Please transcribe the line with "while bringing speed-up." and the lines after it through the end of the listing below, keeping both ends and nothing more.

* * *

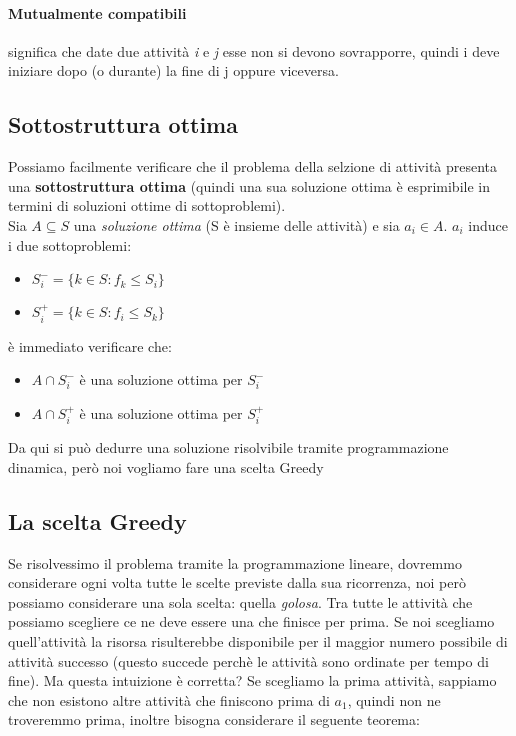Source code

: \documentclass[12pt, a4paper, openany]{book}
\begin{document}
\paragraph{Mutualmente compatibili} significa che date due attività \emph{i} e \emph{j} esse non si devono sovrapporre, quindi i deve iniziare dopo (o durante) la fine di j oppure viceversa.

\subsection*{Sottostruttura ottima}
Possiamo facilmente verificare che il problema della selzione di attività presenta una \textbf{sottostruttura ottima} (quindi una sua soluzione ottima è esprimibile in termini di soluzioni ottime di sottoproblemi).
\\Sia $A \subseteq S$ una \emph{soluzione ottima} (S è insieme delle attività) e sia $a_i \in A$. $a_i$ induce i due sottoproblemi:
\begin{itemize}
	\item $S^-_i = \{k \in S : f_k \leq S_i\}$
	\item $S^+_i = \{k \in S : f_i \leq S_k\}$
\end{itemize}
è immediato verificare che:
\begin{itemize}
	\item $A \cap S^-_i$ è una soluzione ottima per $S^-_i$
	\item $A \cap S^+_i$ è una soluzione ottima per $S^+_i$
\end{itemize}
Da qui si può dedurre una soluzione risolvibile tramite programmazione dinamica, però noi vogliamo fare una scelta Greedy

\subsection*{La scelta Greedy}
Se risolvessimo il problema tramite la programmazione lineare, dovremmo considerare ogni volta tutte le scelte previste dalla sua ricorrenza, noi però possiamo considerare una sola scelta: quella \emph{golosa}.
Tra tutte le attività che possiamo scegliere ce ne deve essere una che finisce per prima. Se noi scegliamo quell'attività la risorsa risulterebbe disponibile per il maggior numero possibile di attività successo (questo succede perchè le attività sono ordinate per tempo di fine).
Ma questa intuizione è corretta? Se scegliamo la prima attività, sappiamo che non esistono altre attività che finiscono prima di $a_1$, quindi non ne troveremmo prima, inoltre bisogna considerare il seguente teorema:
\end{document}

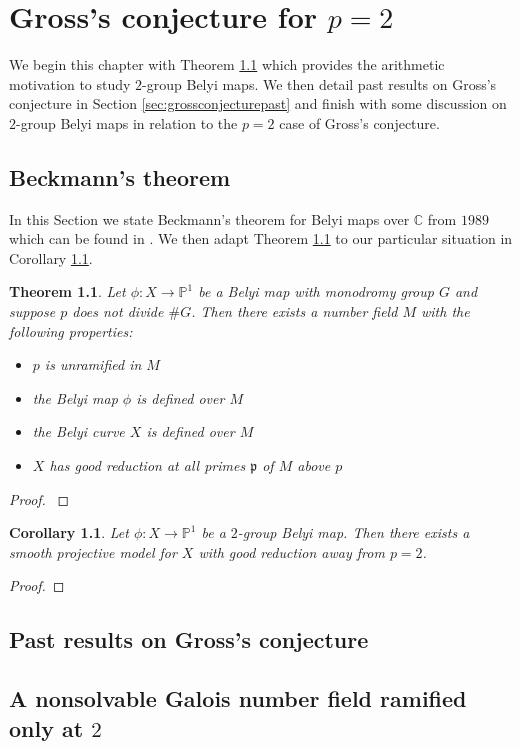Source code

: \documentclass{dcthesis}
\newcommand{\PP}{\mathbb P}
\newcommand{\CC}{\mathbb C}
\numberwithin{equation}{section}
\newtheorem{theorem}[equation]{Theorem}
\newtheorem{corr}[equation]{Corollary}
\theoremstyle{definition}
\theoremstyle{remark}
\begin{document}
\chapter{Gross's conjecture for $p=2$}{\label{chapter:grossconjecture}
  We begin this chapter with Theorem \ref{thm:beckmann} which provides
  the arithmetic motivation to study $2$-group Belyi maps.
  We then detail past results on Gross's conjecture in Section
  \ref{sec:grossconjecturepast}
  and finish with some discussion on $2$-group Belyi maps
  in relation to the $p=2$ case of Gross's conjecture.
  \section{Beckmann's theorem}{\label{sec:beckmann}
    In this Section we state Beckmann's theorem
    for Belyi maps over $\CC$
    from
    $1989$ which can be found in \cite{beckmann}.
    We then adapt Theorem \ref{thm:beckmann}
    to our particular situation in
    Corollary \ref{cor:beckmann}.
    \begin{theorem}\label{thm:beckmann}
      Let $\phi:X\to\PP^1$ be a Belyi map with
      monodromy group $G$
      and suppose $p$ does not divide $\# G$.
      Then there exists a number field $M$
      with the following properties:
      \begin{itemize}
        \item
          $p$ is unramified in $M$
        \item
          the Belyi map $\phi$ is defined over $M$
        \item
          the Belyi curve $X$ is defined over $M$
        \item
          $X$ has good reduction at all primes $\mathfrak{p}$
          of $M$ above $p$
      \end{itemize}
    \end{theorem}
    \begin{proof}
      \cite{beckmann}
    \end{proof}
    \begin{corr}\label{cor:beckmann}
      Let $\phi:X\to\PP^1$ be a $2$-group Belyi map.
      Then there exists a smooth projective model for $X$
      with good reduction away from $p=2$.
    \end{corr}
    \begin{proof}
    \end{proof}
  }
  \section{Past results on Gross's conjecture}{\label{sec:grossconjecturepast}
  }
  \section{A nonsolvable Galois number field ramified only at $2$}{\label{sec:numberfieldramifiedat2}
  }
}
\end{document}
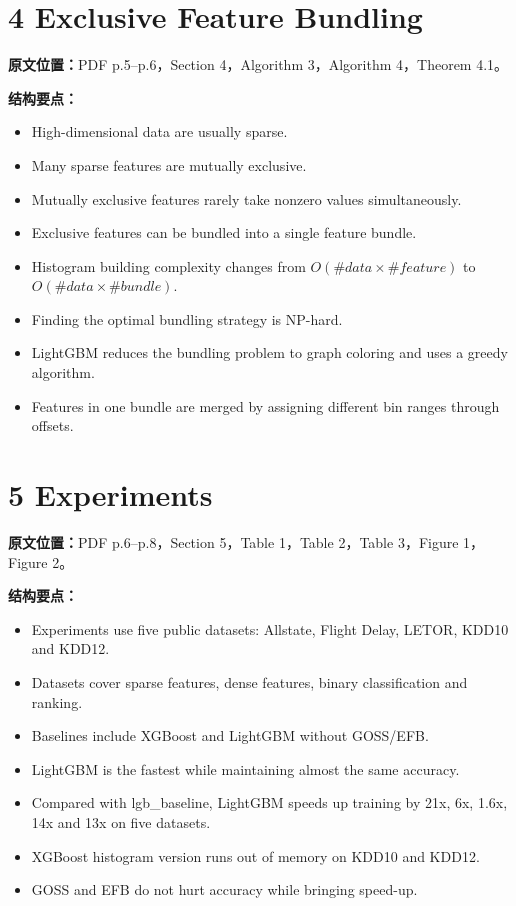 \section{4 Exclusive Feature Bundling}

\textbf{原文位置：}PDF p.5--p.6，Section 4，Algorithm 3，Algorithm 4，Theorem 4.1。

\textbf{结构要点：}
\begin{itemize}
  \item High-dimensional data are usually sparse.
  \item Many sparse features are mutually exclusive.
  \item Mutually exclusive features rarely take nonzero values simultaneously.
  \item Exclusive features can be bundled into a single feature bundle.
  \item Histogram building complexity changes from $O(\#data\times \#feature)$ to $O(\#data\times \#bundle)$.
  \item Finding the optimal bundling strategy is NP-hard.
  \item LightGBM reduces the bundling problem to graph coloring and uses a greedy algorithm.
  \item Features in one bundle are merged by assigning different bin ranges through offsets.
\end{itemize}

\section{5 Experiments}

\textbf{原文位置：}PDF p.6--p.8，Section 5，Table 1，Table 2，Table 3，Figure 1，Figure 2。

\textbf{结构要点：}
\begin{itemize}
  \item Experiments use five public datasets: Allstate, Flight Delay, LETOR, KDD10 and KDD12.
  \item Datasets cover sparse features, dense features, binary classification and ranking.
  \item Baselines include XGBoost and LightGBM without GOSS/EFB.
  \item LightGBM is the fastest while maintaining almost the same accuracy.
  \item Compared with lgb\_baseline, LightGBM speeds up training by 21x, 6x, 1.6x, 14x and 13x on five datasets.
  \item XGBoost histogram version runs out of memory on KDD10 and KDD12.
  \item GOSS and EFB do not hurt accuracy while bringing speed-up.
\end{itemize}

* * *

## [ANSWER AREA]
  \item GOSS and EFB do not hurt accuracy while bringing speed-up.
\end{itemize}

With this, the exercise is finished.